• **Problem description**
From the listing below, pull out every line where the string "seclusion" appears.

• **Records provided**
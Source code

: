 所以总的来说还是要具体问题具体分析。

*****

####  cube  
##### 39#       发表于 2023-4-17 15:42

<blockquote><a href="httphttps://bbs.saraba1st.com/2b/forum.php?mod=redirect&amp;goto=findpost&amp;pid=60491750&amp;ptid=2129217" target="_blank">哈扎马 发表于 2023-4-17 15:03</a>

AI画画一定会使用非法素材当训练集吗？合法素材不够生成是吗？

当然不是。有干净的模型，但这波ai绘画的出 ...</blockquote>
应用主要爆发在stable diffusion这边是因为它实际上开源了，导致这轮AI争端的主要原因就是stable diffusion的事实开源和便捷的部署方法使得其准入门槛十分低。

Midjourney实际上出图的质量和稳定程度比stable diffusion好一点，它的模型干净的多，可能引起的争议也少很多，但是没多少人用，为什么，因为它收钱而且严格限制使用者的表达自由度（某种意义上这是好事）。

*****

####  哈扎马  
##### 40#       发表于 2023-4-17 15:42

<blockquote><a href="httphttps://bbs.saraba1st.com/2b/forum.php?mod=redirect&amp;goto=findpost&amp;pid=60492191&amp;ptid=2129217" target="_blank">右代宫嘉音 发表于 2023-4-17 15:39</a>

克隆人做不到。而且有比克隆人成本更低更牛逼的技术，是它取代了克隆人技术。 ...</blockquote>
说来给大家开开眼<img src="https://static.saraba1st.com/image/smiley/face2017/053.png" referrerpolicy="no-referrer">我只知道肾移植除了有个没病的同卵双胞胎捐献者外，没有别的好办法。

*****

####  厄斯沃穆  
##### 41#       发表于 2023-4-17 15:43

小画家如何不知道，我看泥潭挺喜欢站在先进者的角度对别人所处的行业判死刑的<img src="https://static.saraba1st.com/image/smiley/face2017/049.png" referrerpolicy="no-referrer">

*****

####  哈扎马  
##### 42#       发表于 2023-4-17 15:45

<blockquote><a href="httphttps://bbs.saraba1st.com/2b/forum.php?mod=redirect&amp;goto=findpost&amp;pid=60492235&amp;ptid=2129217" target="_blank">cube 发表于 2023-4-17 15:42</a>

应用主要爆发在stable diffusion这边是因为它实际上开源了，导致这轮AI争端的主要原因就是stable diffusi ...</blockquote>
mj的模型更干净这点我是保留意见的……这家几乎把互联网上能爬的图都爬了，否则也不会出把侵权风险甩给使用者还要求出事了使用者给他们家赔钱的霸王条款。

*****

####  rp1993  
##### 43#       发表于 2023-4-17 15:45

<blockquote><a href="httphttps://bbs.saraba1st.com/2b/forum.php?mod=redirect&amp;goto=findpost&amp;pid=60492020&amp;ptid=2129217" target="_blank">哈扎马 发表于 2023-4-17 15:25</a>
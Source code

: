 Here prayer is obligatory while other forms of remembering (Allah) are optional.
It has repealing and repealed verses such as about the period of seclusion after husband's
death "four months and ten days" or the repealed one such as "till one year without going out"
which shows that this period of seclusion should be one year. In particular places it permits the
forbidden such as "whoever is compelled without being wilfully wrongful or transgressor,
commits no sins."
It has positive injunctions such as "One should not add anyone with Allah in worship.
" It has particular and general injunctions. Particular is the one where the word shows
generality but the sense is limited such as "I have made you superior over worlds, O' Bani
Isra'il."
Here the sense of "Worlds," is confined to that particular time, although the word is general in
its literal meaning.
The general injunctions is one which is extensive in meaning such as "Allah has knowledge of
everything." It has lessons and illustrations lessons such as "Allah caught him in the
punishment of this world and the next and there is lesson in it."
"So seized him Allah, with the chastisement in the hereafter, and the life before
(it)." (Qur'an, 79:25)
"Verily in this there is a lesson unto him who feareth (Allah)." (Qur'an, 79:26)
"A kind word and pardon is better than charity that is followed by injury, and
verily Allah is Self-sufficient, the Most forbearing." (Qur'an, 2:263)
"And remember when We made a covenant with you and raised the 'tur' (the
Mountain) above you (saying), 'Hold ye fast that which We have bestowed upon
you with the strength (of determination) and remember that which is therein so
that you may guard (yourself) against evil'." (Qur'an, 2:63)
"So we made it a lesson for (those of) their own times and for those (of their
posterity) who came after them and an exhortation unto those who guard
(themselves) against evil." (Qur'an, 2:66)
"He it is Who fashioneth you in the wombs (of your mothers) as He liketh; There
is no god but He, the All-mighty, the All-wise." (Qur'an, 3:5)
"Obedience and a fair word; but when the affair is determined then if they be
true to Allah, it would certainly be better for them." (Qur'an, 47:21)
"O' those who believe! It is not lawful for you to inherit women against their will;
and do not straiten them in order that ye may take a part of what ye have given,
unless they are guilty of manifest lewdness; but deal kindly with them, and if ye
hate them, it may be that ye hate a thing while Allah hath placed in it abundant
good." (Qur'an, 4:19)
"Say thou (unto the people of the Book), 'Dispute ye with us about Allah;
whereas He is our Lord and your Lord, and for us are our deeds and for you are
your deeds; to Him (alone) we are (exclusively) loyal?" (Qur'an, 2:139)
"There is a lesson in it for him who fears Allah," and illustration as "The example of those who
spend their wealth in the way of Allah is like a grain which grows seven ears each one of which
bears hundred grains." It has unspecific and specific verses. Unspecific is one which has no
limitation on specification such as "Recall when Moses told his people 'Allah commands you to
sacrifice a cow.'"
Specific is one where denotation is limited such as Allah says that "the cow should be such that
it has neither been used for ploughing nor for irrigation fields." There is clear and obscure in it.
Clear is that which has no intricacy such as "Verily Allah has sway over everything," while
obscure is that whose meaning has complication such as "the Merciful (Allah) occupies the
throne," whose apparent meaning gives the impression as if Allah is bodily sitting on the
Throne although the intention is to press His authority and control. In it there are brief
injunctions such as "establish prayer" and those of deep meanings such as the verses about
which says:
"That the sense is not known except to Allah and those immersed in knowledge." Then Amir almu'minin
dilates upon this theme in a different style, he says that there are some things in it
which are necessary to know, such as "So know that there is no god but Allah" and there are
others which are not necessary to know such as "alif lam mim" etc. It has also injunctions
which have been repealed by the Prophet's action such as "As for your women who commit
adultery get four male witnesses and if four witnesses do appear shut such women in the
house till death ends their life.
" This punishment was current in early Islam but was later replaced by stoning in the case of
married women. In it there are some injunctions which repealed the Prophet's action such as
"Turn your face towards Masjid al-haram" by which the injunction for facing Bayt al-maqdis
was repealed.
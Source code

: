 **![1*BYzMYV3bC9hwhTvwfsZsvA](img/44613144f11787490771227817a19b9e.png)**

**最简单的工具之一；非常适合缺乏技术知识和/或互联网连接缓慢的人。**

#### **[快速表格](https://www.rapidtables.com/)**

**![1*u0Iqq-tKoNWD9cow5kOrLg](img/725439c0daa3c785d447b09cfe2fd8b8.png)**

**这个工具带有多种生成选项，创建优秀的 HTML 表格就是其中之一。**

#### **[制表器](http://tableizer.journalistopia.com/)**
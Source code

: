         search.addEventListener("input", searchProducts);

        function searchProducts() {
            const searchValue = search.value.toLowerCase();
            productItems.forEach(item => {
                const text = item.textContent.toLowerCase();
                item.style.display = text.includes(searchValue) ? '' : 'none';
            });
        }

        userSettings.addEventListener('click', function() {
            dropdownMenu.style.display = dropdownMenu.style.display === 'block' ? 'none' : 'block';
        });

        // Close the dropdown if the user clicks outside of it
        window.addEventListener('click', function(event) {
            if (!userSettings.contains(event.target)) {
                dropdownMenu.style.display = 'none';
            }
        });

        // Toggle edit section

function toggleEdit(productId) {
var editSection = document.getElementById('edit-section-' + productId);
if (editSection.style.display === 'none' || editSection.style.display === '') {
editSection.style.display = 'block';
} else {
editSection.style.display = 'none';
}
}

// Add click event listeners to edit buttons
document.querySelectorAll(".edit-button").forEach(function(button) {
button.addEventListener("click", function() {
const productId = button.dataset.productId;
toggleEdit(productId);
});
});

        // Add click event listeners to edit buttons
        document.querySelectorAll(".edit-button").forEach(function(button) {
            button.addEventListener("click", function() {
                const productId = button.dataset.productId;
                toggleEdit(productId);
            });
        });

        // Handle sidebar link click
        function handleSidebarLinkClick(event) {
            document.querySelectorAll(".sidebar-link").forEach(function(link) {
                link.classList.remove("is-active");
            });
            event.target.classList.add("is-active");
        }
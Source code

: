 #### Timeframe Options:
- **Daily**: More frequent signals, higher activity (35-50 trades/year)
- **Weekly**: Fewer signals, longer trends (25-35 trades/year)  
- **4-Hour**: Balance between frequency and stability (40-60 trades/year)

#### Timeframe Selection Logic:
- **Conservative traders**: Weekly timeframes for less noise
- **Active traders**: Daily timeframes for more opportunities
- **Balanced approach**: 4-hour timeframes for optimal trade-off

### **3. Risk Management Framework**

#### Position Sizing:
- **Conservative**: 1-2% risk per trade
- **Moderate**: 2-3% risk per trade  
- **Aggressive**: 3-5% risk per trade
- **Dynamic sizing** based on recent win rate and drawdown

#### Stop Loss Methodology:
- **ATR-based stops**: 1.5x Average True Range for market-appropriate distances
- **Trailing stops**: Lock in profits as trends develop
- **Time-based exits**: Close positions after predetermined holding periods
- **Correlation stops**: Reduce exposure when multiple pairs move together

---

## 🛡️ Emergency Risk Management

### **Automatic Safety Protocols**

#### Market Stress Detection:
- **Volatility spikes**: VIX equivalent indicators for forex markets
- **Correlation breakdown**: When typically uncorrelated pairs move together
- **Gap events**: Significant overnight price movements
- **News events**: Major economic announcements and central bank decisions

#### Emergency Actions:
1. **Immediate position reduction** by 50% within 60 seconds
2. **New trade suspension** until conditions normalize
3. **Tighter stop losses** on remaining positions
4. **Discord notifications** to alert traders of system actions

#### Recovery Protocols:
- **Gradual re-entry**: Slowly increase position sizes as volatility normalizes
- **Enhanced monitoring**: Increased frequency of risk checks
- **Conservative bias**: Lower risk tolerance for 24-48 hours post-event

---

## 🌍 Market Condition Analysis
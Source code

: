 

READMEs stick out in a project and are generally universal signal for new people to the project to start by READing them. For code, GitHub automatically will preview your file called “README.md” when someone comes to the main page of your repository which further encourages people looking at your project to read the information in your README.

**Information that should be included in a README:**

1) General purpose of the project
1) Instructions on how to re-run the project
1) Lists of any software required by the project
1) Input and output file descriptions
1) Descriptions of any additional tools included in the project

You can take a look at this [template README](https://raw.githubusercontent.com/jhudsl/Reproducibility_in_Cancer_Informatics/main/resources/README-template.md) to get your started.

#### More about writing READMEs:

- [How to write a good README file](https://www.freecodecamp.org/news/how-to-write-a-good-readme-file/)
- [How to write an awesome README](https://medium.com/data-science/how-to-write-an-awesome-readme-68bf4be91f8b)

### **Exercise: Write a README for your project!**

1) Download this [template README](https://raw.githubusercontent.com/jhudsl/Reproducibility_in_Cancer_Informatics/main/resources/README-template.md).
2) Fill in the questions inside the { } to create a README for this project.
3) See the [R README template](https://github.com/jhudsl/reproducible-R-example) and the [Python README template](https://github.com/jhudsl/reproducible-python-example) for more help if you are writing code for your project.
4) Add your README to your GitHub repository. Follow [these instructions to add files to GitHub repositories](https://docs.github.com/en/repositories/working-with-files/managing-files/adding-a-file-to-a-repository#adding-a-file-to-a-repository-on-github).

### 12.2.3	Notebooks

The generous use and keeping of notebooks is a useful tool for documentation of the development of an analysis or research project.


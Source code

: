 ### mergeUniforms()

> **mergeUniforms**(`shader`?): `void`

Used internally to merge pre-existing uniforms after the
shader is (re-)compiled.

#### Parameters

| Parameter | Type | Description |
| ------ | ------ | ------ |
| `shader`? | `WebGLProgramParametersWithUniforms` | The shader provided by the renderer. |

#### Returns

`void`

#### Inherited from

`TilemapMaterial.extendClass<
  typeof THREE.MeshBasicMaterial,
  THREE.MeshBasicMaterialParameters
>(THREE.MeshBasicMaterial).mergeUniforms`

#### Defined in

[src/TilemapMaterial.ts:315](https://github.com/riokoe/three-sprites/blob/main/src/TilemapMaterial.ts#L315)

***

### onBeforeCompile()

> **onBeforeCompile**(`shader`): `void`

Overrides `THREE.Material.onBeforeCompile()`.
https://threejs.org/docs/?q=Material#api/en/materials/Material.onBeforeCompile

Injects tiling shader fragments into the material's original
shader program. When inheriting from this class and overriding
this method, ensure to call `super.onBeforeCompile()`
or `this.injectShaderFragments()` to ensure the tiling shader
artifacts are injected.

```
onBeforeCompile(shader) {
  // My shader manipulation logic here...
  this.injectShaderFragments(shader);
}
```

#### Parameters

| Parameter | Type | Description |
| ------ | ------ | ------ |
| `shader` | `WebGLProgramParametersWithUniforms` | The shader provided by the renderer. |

• **Answer space**
It has repealing and repealed verses such as about the period of seclusion after husband's
which shows that this period of seclusion should be one year. In particular places it permits the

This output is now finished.